> _HOW TO COMPLETE THIS TASK_
Transcribe the line with "# Passa da modello pagina a modello pagina" and all the lines that follow it in the material below, exactly as they stand.

> _MATERIAL SHOWN_
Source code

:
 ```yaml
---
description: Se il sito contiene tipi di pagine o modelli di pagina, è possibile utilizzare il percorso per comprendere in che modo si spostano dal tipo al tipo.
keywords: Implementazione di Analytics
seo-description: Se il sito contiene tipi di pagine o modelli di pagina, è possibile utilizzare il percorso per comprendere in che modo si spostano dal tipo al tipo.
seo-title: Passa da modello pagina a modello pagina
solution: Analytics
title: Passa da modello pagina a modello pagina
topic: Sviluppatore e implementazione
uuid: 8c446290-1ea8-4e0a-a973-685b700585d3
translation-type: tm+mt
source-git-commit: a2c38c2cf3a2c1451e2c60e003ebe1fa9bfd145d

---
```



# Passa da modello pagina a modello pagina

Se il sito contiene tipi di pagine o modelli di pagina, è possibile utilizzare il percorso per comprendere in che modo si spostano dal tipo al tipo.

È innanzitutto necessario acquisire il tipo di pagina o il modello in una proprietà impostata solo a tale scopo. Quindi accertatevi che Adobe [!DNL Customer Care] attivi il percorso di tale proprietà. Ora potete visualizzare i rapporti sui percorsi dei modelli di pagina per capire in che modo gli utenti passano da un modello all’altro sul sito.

> _EXERCISE OUTPUT_
# Passa da modello pagina a modello pagina

Se il sito contiene tipi di pagine o modelli di pagina, è possibile utilizzare il percorso per comprendere in che modo si spostano dal tipo al tipo.

È innanzitutto necessario acquisire il tipo di pagina o il modello in una proprietà impostata solo a tale scopo. Quindi accertatevi che Adobe [!DNL Customer Care] attivi il percorso di tale proprietà. Ora potete visualizzare i rapporti sui percorsi dei modelli di pagina per capire in che modo gli utenti passano da un modello all’altro sul sito.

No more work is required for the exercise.